Hadapi Perdagangan Bebas, Indonesia Harus Punya Trading House
Sabtu, 13 Februari 2010 13:38 WIB
TEMPO Interaktif, Purwokerto - Agar usaha kecil menengah bisa bertahan dari perdagangan bebas, seharusnya Indonesia mempunyai trading house. Kalau tidak, akan banyak industri kecil yang gulung tikar dan pengangguran bertambah.
“Cina berani menerapkan pasar bebas karena mereka mempunyai trading house yang memasarkan produk industri kecil mereka, Indonesia seharusnya punya itu,” terang mantan Menteri Koperasi di era Presiden Soeharto, Subiyakto Tjakrawerdaya, kepada wartawan di sela-sela sarasehan alumni Unsoed, Jumat (13/2).
Subiyakto mengatakan sebenarnya Indonesia belum siap melakukan perdagangan bebas dengan Cina. Namun, Indonesia juga akan merugi jika menutup diri dari Cina karena Cina merupakan pasar yang cukup potensial bagi produk Indonesia.
Pemerintah, kata dia, seharusnya saat ini mendukung penuh industri kecil agar siap dengan membanjirnya produk Cina ke Indonesia. Ia menilai, daya saing produk Indonesia masih kalah dibandingkan dengan Cina. “UKM tidak mungkin berjalan sendiri, mereka tidak akan kuat,” ujarnya.
Ia berharap pemerintah membantu UKM dalam menyediakan bahan baku, teknologi yang murah dan pemasaran. “Pemerintah belum siap dengan perangkat itu. Omong kosong kalau kita siap,” tambahnya.
Subiyakto mengusulkan agar pemerintah mempunyai perusahaan negara yang khusus mengurusi pemasaran produk industri kecil. Ia mencontohkan, Bulog bisa dijadikan trading house bagi produk-produk pertanian.

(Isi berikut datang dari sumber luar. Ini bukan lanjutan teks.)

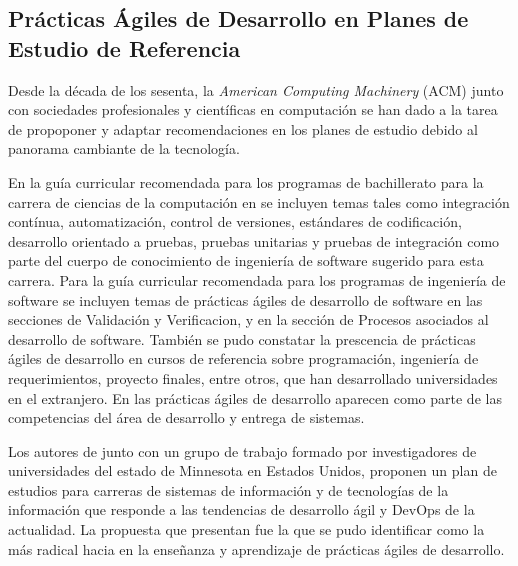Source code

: \subsection{Prácticas Ágiles de Desarrollo en Planes de Estudio de Referencia}
Desde la década de los sesenta, la \emph{American Computing Machinery} (ACM) junto con sociedades profesionales y científicas en computación se han dado a la tarea de propoponer y adaptar  recomendaciones en los planes de estudio debido al panorama cambiante de la tecnología\cite{acm-curriculum}.

En la guía curricular recomendada para los programas de bachillerato para la carrera de ciencias de la computación en \cite{acm-cs-curriculum} se incluyen temas tales como integración contínua, automatización, control de versiones, estándares de codificación, desarrollo orientado a pruebas, pruebas unitarias y pruebas de integración como parte del cuerpo de conocimiento de ingeniería de software sugerido para esta carrera. Para la guía curricular recomendada para los programas de ingeniería de software \cite{acm-se-curriculum} se incluyen temas de prácticas ágiles de desarrollo de software en las secciones de Validación y Verificacion, y en la sección de Procesos asociados al desarrollo de software. También se pudo constatar la prescencia de prácticas ágiles de desarrollo en cursos de referencia sobre  programación, ingeniería de requerimientos, proyecto finales, entre otros, que han desarrollado universidades en el extranjero. En \cite{acm-msis-curriculum} las prácticas ágiles de desarrollo aparecen como parte de las competencias del área de desarrollo y entrega de sistemas. 

Los autores de \cite{betz-et-al} junto con un grupo de trabajo formado por investigadores de universidades del estado de Minnesota en Estados Unidos, proponen un plan de estudios para carreras de sistemas de información y de tecnologías de la información que responde a las tendencias de desarrollo ágil y DevOps \cite{advance-it} de la actualidad. La propuesta que presentan fue la que se pudo identificar como la más radical hacia en la enseñanza y aprendizaje de prácticas ágiles de desarrollo.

Menurutnya, Indonesia sudah terlambat untuk mempersiapkan industri kecil menghadapi pasar bebas. “Sekarang sudah harus punya prinsip, efisiensi atau mati,” tegasnya.
Ketua Umum Pengurus Pusat Keluarga Alumni Universitas Jenderal Soedirman, Haiban Hadjid, mengatakan seharusnya alumni perguruan tinggi tidak berorientasi menjadi pegawai negeri saja.
“Di era perdagangan bebas, alumni perguruan tinggi diharapkan mampu menjadi wirausahawan yang peka terhadap perkembangan zaman,” katanya.
Ia berharap alumni universitas bisa menciptakan lapangan pekerjaan sendiri. Apalagi, kata dia, perdagangan bebas menuntut wirausahawan yang bisa berpikir efisien agar mampu bersaing dengan produk luar negeri.
“Unsoed mempunyai 35 ribu alumni, kalau semua bisa jadi wirausahawan yang handal, lulusan Unsoed tidak akan mengeluhkan lapangan pekerjaan lagi,” imbuhnya.